Thanks for sharing your story SFS. I wish all soldiers would have the guts to talk about this.
MJ
God damn them.
I would gladly add 25% to my personal income tax bill every year to see VA funded the way it should be funded.
And anybody who wouldn't be glad for that is no patriot.
caring.
PTSD has similar effects on folks who experience childhood sexual or physical trauma and people who've endured Amerika's prison system. Incidentally, Sigmund Freud first described the disorder among young women in Vienna, describing them as "hysterical," but his colleges -- no doubt some of whom were the perpetrators of incest and sexual abuse -- threatened to censure him if he pressed forward to publication.
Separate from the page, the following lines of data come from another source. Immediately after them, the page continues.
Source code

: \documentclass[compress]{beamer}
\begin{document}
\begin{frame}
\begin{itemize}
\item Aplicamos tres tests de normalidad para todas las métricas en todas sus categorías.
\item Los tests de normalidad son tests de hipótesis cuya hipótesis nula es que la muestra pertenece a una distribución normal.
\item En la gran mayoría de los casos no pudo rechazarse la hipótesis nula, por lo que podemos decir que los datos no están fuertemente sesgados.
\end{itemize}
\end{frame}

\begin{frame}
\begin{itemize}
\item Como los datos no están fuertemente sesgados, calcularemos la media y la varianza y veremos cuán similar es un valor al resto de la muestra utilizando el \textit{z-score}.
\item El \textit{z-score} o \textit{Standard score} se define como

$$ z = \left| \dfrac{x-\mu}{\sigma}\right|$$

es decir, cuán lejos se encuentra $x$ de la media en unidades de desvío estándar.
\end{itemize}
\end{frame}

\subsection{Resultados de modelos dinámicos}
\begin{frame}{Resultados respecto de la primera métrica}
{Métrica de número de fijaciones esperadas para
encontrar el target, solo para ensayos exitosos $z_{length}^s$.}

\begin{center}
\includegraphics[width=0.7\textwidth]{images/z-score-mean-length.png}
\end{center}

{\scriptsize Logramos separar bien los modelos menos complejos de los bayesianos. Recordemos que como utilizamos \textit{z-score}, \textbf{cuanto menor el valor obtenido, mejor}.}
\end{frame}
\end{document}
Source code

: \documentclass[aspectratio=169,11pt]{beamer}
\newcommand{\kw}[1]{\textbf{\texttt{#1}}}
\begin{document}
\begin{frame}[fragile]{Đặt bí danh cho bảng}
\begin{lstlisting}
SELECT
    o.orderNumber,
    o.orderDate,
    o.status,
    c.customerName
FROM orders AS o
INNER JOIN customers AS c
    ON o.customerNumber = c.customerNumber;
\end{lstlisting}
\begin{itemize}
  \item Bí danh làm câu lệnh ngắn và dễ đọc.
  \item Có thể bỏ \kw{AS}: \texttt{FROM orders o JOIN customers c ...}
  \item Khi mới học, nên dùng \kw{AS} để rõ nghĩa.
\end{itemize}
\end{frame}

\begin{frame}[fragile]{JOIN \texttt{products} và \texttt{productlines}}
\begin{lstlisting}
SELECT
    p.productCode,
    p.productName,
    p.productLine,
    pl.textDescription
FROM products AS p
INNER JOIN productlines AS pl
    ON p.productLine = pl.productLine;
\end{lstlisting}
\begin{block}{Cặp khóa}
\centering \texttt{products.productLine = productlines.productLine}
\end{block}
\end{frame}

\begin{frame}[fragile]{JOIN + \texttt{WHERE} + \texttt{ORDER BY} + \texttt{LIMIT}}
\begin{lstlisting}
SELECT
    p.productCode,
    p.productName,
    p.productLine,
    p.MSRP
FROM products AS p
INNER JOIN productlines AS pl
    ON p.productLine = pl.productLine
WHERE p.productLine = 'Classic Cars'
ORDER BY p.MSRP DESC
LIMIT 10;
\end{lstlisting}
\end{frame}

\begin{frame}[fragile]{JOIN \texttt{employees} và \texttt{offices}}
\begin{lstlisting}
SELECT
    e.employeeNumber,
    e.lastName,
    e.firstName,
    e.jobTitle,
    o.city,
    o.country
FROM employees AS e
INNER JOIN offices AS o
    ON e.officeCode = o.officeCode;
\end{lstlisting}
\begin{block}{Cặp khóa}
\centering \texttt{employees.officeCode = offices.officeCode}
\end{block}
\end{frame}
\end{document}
So Herr Freud, not wanting to sacrifice his career in medicine, rewrote his findings, attributing the "hysteria" to fantasies his female patients were having regarding sex with their fathers and other male family members. What he was describing was Post Traumatic Stress Disorder, biased by the sexism of Post-Victorian Europe.
I wish you health and long live. Thank you for sharing your life's narrative. Metta.
Cheers,
-SFS
Good luck. Stay safe. Protect your troops. Focus, focus, focus. And keep writing.
i'm waiting for the day when ak47 means #47 andre kirilenko of the utah jazz.